▶ [Work task]:
Wherever the word "width" appears in a line of the records, copy that line.

▶ [Exercise materials]:
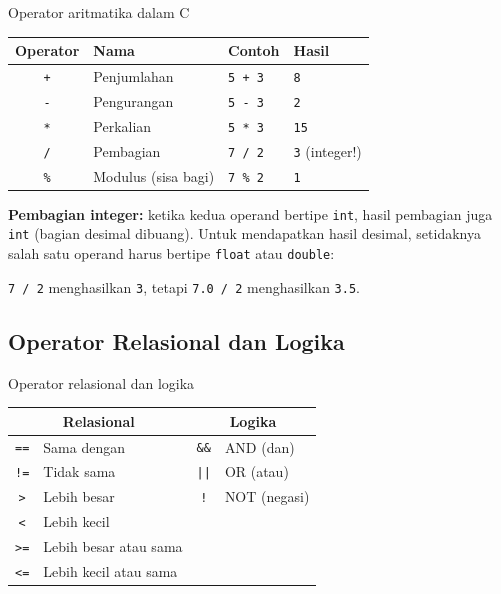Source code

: \documentclass[../main.tex]{subfiles}
\begin{document}
\begin{modultable}[]{Operator aritmatika dalam C}
\begin{tabular}{|c|l|l|l|}
\hline
\textbf{Operator} & \textbf{Nama} & \textbf{Contoh} & \textbf{Hasil} \\
\hline
\texttt{+} & Penjumlahan & \texttt{5 + 3} & \texttt{8} \\
\hline
\texttt{-} & Pengurangan & \texttt{5 - 3} & \texttt{2} \\
\hline
\texttt{*} & Perkalian & \texttt{5 * 3} & \texttt{15} \\
\hline
\texttt{/} & Pembagian & \texttt{7 / 2} & \texttt{3} (integer!) \\
\hline
\texttt{\%} & Modulus (sisa bagi) & \texttt{7 \% 2} & \texttt{1} \\
\hline
\end{tabular}
\end{modultable}

\begin{catatan}
\textbf{Pembagian integer:} ketika kedua operand bertipe \texttt{int}, hasil pembagian juga \texttt{int} (bagian desimal dibuang). Untuk mendapatkan hasil desimal, setidaknya salah satu operand harus bertipe \texttt{float} atau \texttt{double}:

\texttt{7 / 2} menghasilkan \texttt{3}, tetapi \texttt{7.0 / 2} menghasilkan \texttt{3.5}.
\end{catatan}

\subsection{Operator Relasional dan Logika}

\begin{modultable}[]{Operator relasional dan logika}
\begin{tabular}{|c|l||c|l|}
\hline
\multicolumn{2}{|c||}{\textbf{Relasional}} & \multicolumn{2}{c|}{\textbf{Logika}} \\
\hline
\texttt{==} & Sama dengan & \texttt{\&\&} & AND (dan) \\
\hline
\texttt{!=} & Tidak sama & \texttt{||} & OR (atau) \\
\hline
\texttt{>} & Lebih besar & \texttt{!} & NOT (negasi) \\
\hline
\texttt{<} & Lebih kecil & & \\
\hline
\texttt{>=} & Lebih besar atau sama & & \\
\hline
\texttt{<=} & Lebih kecil atau sama & & \\
\hline
\end{tabular}
\end{modultable}
\end{document}
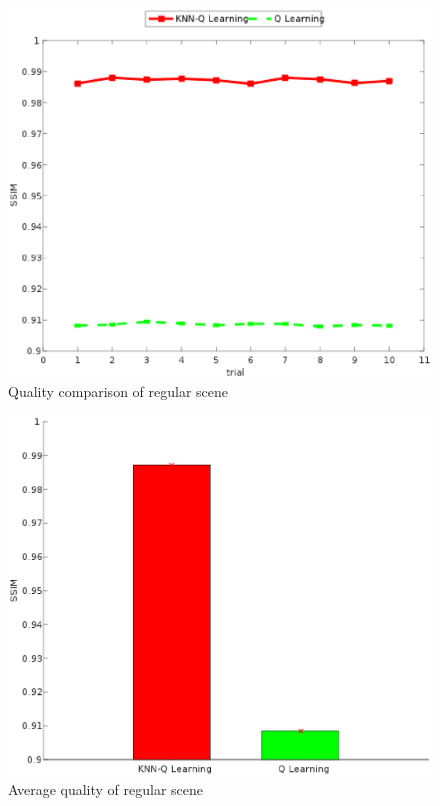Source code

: \documentclass[twocolumn]{article}
\begin{document}
\begin{figure}[htbp]
\centering
\includegraphics[width=\columnwidth]{regular_ssim_compare}
\caption{Quality comparison of regular scene}
\label{regular_ssim_compare}
\end{figure}
\begin{figure}[htbp]
\centering
\includegraphics[width=\columnwidth]{regular_ssim_bar_graph}
\caption{Average quality of regular scene }
\label{regular_ssim_bar_graph}
\end{figure}
\end{document}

▶ [Task result]:
\includegraphics[width=\columnwidth]{regular_ssim_compare}
\includegraphics[width=\columnwidth]{regular_ssim_bar_graph}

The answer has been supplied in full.